I often feel like I’m not doing enough. Look, let’s be clear, if I felt as if someone’s religion or world view put me and/or my family at risk, I would respond defensively. I’m no fool. However, I really feel as if so few are asking the right questions, but instead are just jumping on the no toll bandwagon. Sadly, I think that most, on both sides of the argument are just not bothered enough by what’s wrong to stand up for what is right. The attitude is, hey, “you stay out of my way, and I’ll stay out of yours.” It’s only the radicals and lunatics in the World that have a voice, because it’s the only thing the media will report on.

Think about this. Young black men are killing each other by the thousands each and every year, and our government and society are allowing it to happen. The solution is simple; education and opportunity. School shootings are happening so frequently now that most feel it’s not if it will happen again, but when. The solution is simple; better controls on gun ownership, which may included psychological exams. Gay men and women are being brutally attacked, bullied, and killed for loving a person of the same sex. No one needs to “understand” this, they just need to #accept it. Homosexuality isn’t a trend. The point is, there is never a reason to resort to violence in the name of any God, or world view. Every man, woman, and child, regardless of race, religion or sexual orientation has just as much right to their next breath as you or I do. And this I believe is the answer. For each of us to resign to what we think we know about God, religion, or particularly our neighbor, and start finding out for ourselves what’s on the inside of strangers. I’m confident if humans so desired; we’d find much more sameness than difference in every stranger and friend alike.
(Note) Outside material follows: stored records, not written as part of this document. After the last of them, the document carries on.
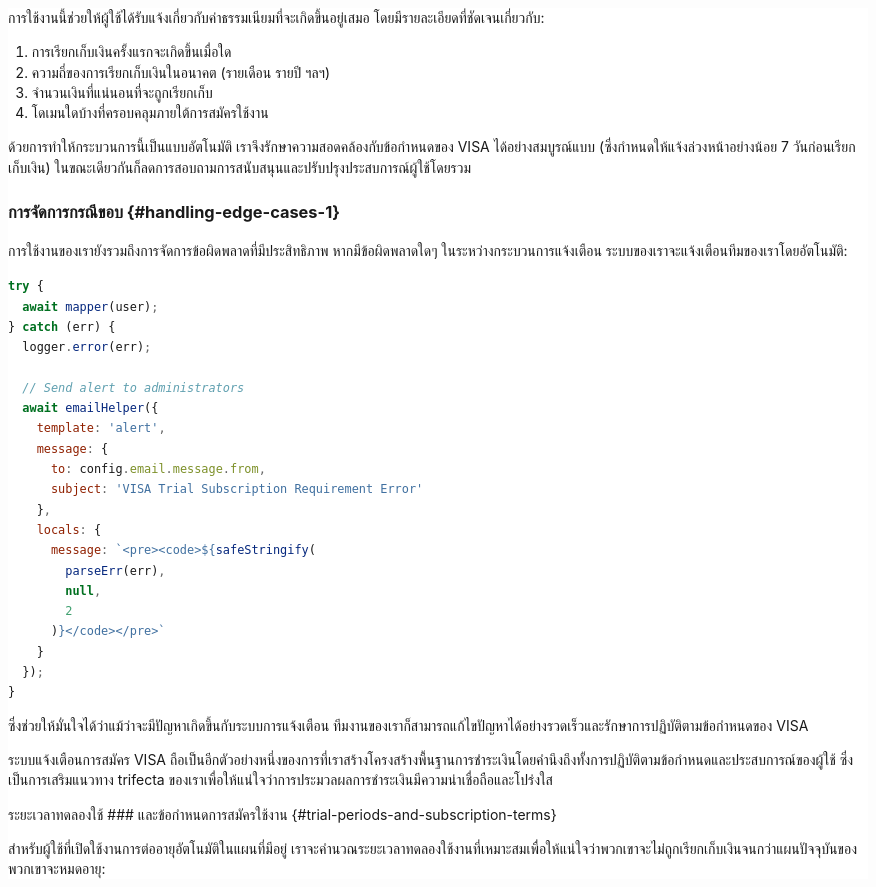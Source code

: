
 ```javascript
```

การใช้งานนี้ช่วยให้ผู้ใช้ได้รับแจ้งเกี่ยวกับค่าธรรมเนียมที่จะเกิดขึ้นอยู่เสมอ โดยมีรายละเอียดที่ชัดเจนเกี่ยวกับ:

1. การเรียกเก็บเงินครั้งแรกจะเกิดขึ้นเมื่อใด
2. ความถี่ของการเรียกเก็บเงินในอนาคต (รายเดือน รายปี ฯลฯ)
3. จำนวนเงินที่แน่นอนที่จะถูกเรียกเก็บ
4. โดเมนใดบ้างที่ครอบคลุมภายใต้การสมัครใช้งาน

ด้วยการทำให้กระบวนการนี้เป็นแบบอัตโนมัติ เราจึงรักษาความสอดคล้องกับข้อกำหนดของ VISA ได้อย่างสมบูรณ์แบบ (ซึ่งกำหนดให้แจ้งล่วงหน้าอย่างน้อย 7 วันก่อนเรียกเก็บเงิน) ในขณะเดียวกันก็ลดการสอบถามการสนับสนุนและปรับปรุงประสบการณ์ผู้ใช้โดยรวม

### การจัดการกรณีขอบ {#handling-edge-cases-1}

การใช้งานของเรายังรวมถึงการจัดการข้อผิดพลาดที่มีประสิทธิภาพ หากมีข้อผิดพลาดใดๆ ในระหว่างกระบวนการแจ้งเตือน ระบบของเราจะแจ้งเตือนทีมของเราโดยอัตโนมัติ:

```javascript
try {
  await mapper(user);
} catch (err) {
  logger.error(err);

  // Send alert to administrators
  await emailHelper({
    template: 'alert',
    message: {
      to: config.email.message.from,
      subject: 'VISA Trial Subscription Requirement Error'
    },
    locals: {
      message: `<pre><code>${safeStringify(
        parseErr(err),
        null,
        2
      )}</code></pre>`
    }
  });
}
```

ซึ่งช่วยให้มั่นใจได้ว่าแม้ว่าจะมีปัญหาเกิดขึ้นกับระบบการแจ้งเตือน ทีมงานของเราก็สามารถแก้ไขปัญหาได้อย่างรวดเร็วและรักษาการปฏิบัติตามข้อกำหนดของ VISA

ระบบแจ้งเตือนการสมัคร VISA ถือเป็นอีกตัวอย่างหนึ่งของการที่เราสร้างโครงสร้างพื้นฐานการชำระเงินโดยคำนึงถึงทั้งการปฏิบัติตามข้อกำหนดและประสบการณ์ของผู้ใช้ ซึ่งเป็นการเสริมแนวทาง trifecta ของเราเพื่อให้แน่ใจว่าการประมวลผลการชำระเงินมีความน่าเชื่อถือและโปร่งใส

ระยะเวลาทดลองใช้ ### และข้อกำหนดการสมัครใช้งาน {#trial-periods-and-subscription-terms}

สำหรับผู้ใช้ที่เปิดใช้งานการต่ออายุอัตโนมัติในแผนที่มีอยู่ เราจะคำนวณระยะเวลาทดลองใช้งานที่เหมาะสมเพื่อให้แน่ใจว่าพวกเขาจะไม่ถูกเรียกเก็บเงินจนกว่าแผนปัจจุบันของพวกเขาจะหมดอายุ:

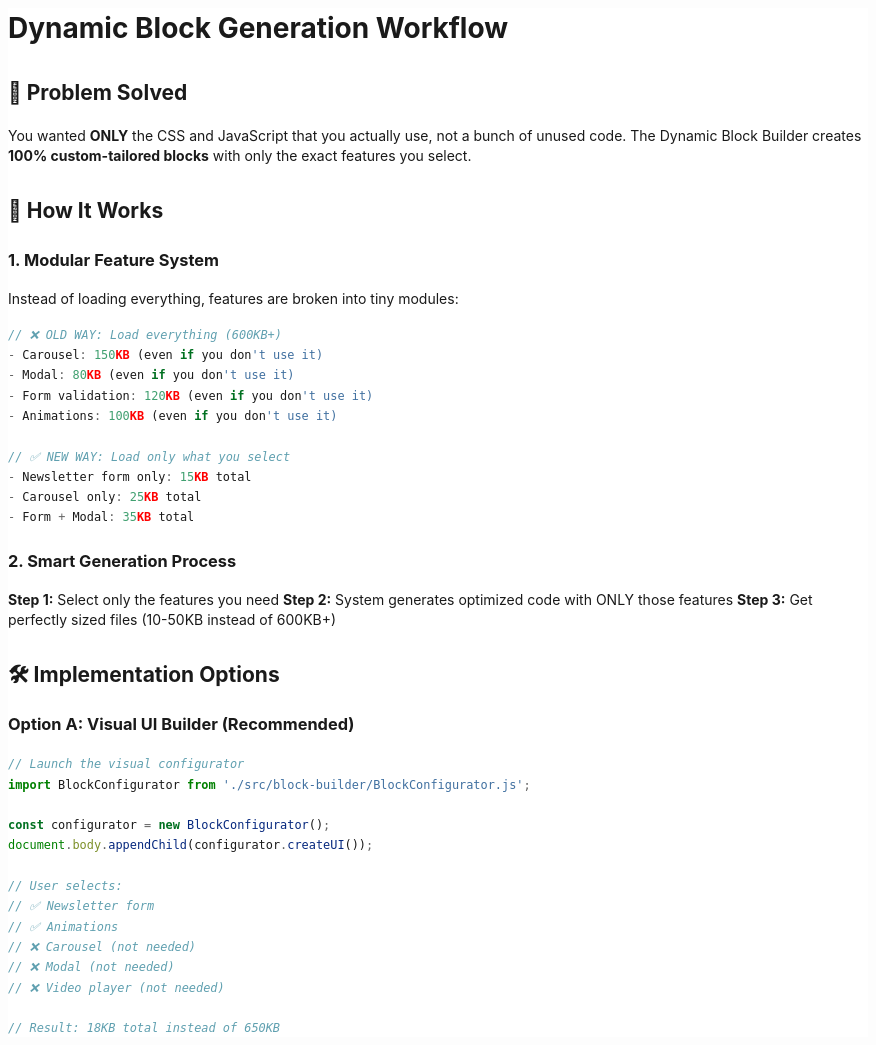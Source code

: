 # Dynamic Block Generation Workflow

## 🎯 **Problem Solved**

You wanted **ONLY** the CSS and JavaScript that you actually use, not a bunch of unused code. The Dynamic Block Builder creates **100% custom-tailored blocks** with only the exact features you select.

## 🔧 **How It Works**

### **1. Modular Feature System**
Instead of loading everything, features are broken into tiny modules:

```javascript
// ❌ OLD WAY: Load everything (600KB+)
- Carousel: 150KB (even if you don't use it)  
- Modal: 80KB (even if you don't use it)
- Form validation: 120KB (even if you don't use it)
- Animations: 100KB (even if you don't use it)

// ✅ NEW WAY: Load only what you select
- Newsletter form only: 15KB total
- Carousel only: 25KB total  
- Form + Modal: 35KB total
```

### **2. Smart Generation Process**

**Step 1:** Select only the features you need
**Step 2:** System generates optimized code with ONLY those features
**Step 3:** Get perfectly sized files (10-50KB instead of 600KB+)

## 🛠 **Implementation Options**

### **Option A: Visual UI Builder (Recommended)**

```javascript
// Launch the visual configurator
import BlockConfigurator from './src/block-builder/BlockConfigurator.js';

const configurator = new BlockConfigurator();
document.body.appendChild(configurator.createUI());

// User selects:
// ✅ Newsletter form  
// ✅ Animations
// ❌ Carousel (not needed)
// ❌ Modal (not needed)
// ❌ Video player (not needed)

// Result: 18KB total instead of 650KB
```
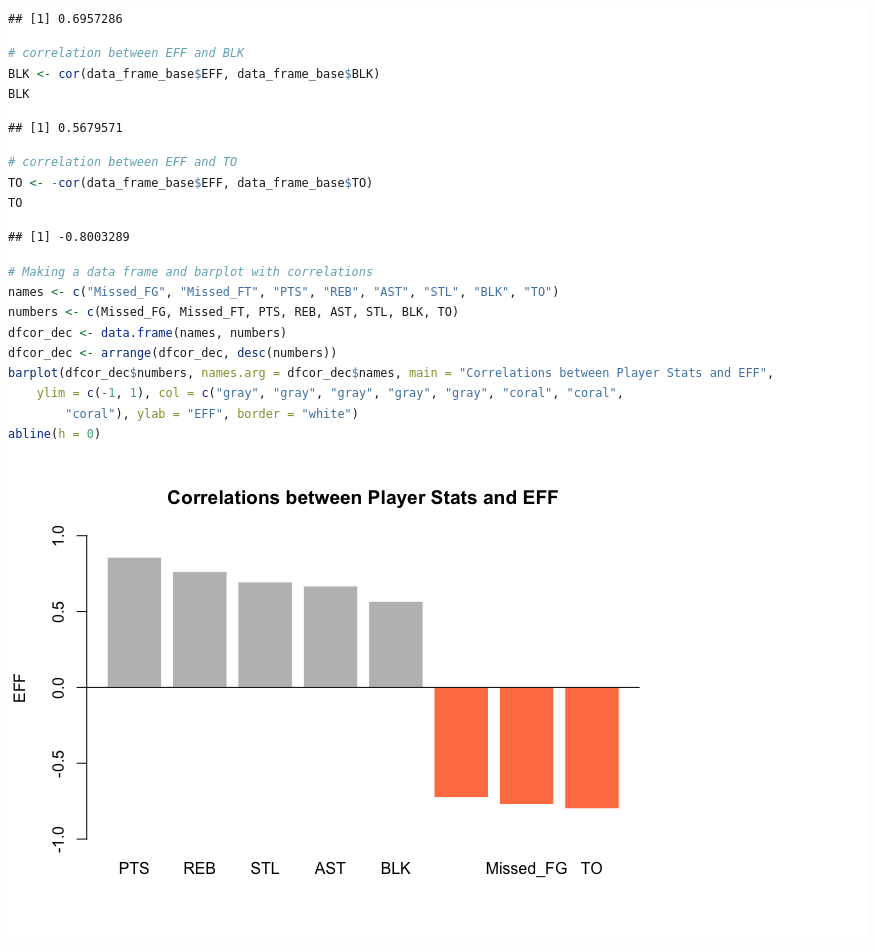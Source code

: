     ## [1] 0.6957286

``` r
# correlation between EFF and BLK
BLK <- cor(data_frame_base$EFF, data_frame_base$BLK)
BLK
```

    ## [1] 0.5679571

``` r
# correlation between EFF and TO
TO <- -cor(data_frame_base$EFF, data_frame_base$TO)
TO
```

    ## [1] -0.8003289

``` r
# Making a data frame and barplot with correlations
names <- c("Missed_FG", "Missed_FT", "PTS", "REB", "AST", "STL", "BLK", "TO")
numbers <- c(Missed_FG, Missed_FT, PTS, REB, AST, STL, BLK, TO)
dfcor_dec <- data.frame(names, numbers)
dfcor_dec <- arrange(dfcor_dec, desc(numbers))
barplot(dfcor_dec$numbers, names.arg = dfcor_dec$names, main = "Correlations between Player Stats and EFF", 
    ylim = c(-1, 1), col = c("gray", "gray", "gray", "gray", "gray", "coral", "coral", 
        "coral"), ylab = "EFF", border = "white")
abline(h = 0)
```

![](hw02-shivani-prabala_files/figure-markdown_github-ascii_identifiers/unnamed-chunk-5-2.png)
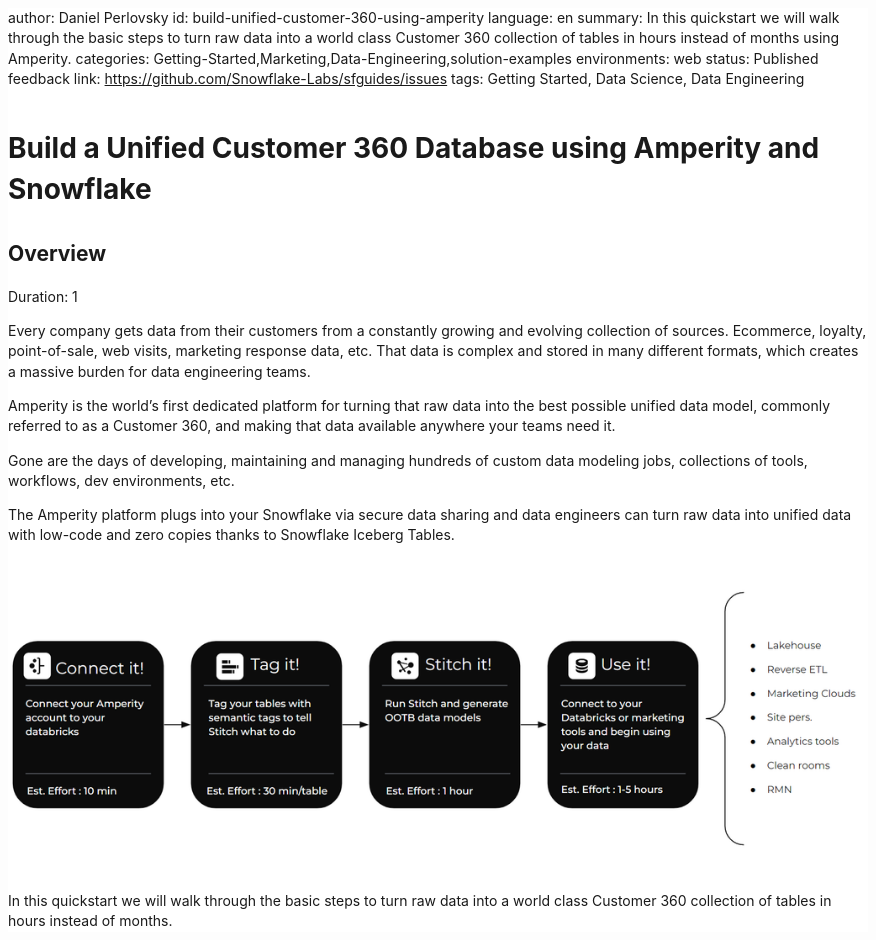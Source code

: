 author: Daniel Perlovsky
id: build-unified-customer-360-using-amperity
language: en
summary: In this quickstart we will walk through the basic steps to turn raw data into a world class Customer 360 collection of tables in hours instead of months using Amperity.
categories: Getting-Started,Marketing,Data-Engineering,solution-examples
environments: web
status: Published 
feedback link: https://github.com/Snowflake-Labs/sfguides/issues
tags: Getting Started, Data Science, Data Engineering

# Build a Unified Customer 360 Database using Amperity and Snowflake

## Overview 
Duration: 1

Every company gets data from their customers from a constantly growing and evolving collection of sources. Ecommerce, loyalty, point-of-sale, web visits, marketing response data, etc. That data is complex and stored in many different formats, which creates a massive burden for data engineering teams.

Amperity is the world’s first dedicated platform for turning that raw data into the best possible unified data model, commonly referred to as a Customer 360, and making that data available anywhere your teams need it.

Gone are the days of developing, maintaining and managing hundreds of custom data modeling jobs, collections of tools, workflows, dev environments, etc. 

The Amperity platform plugs into your Snowflake via secure data sharing and data engineers can turn raw data into unified data with low-code and zero copies thanks to Snowflake Iceberg Tables.

![CTSU](assets/ctsu.png)

In this quickstart we will walk through the basic steps to turn raw data into a world class Customer 360 collection of tables in hours instead of months.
When watching movies like Milk, Selma, Remember the Titans, I’m overwhelmed with a sense of grief, and responsibility to stand up for what I believe is right, and as simple as it is, I do believe in “live and let live,” but most of all, I believe in “love and let love.”

I don’t think stoning women who commit adultery is justifiable, nor do I think thousands of America’s youth killing each other is necessary. I don’t think slaughtering Jews or native Americans was something any God would have ordered. I think above all, the problem remains, the ignorance of weak men, and the fear in those who have the power to change the World, one mind at a time. Have I changed yours? You have the power to do the same.

#acceptance | http://www.acceptance.org

One comment

  1. Maher Daoudi

    Great post Daniel. I believe that the vast majority of people all over the world do good to one another. Due to the media, like you said, the lunatics and radicals get the attention. In reference to terrorism, Muslims hate terrorist more than the West. Why? Simple Fact: more Muslims get killed by terrorists than any other people by a vast margin. Furthermore, they do more harm to Islam than anyone when these few monsters commit mass murder – something that is abhorrent to Islam.

    I just hope that more Americans get to know Muslims in person instead of rely on what they hear in the media to draw a conclusion. Islam teaches us to love mankind, to be a mercy on “all of mankind” regardless of faith. Muhammad, Jesus, Moses, Abraham, Noah all were loving, compassionate and patient. Love is much more powerful than Hate.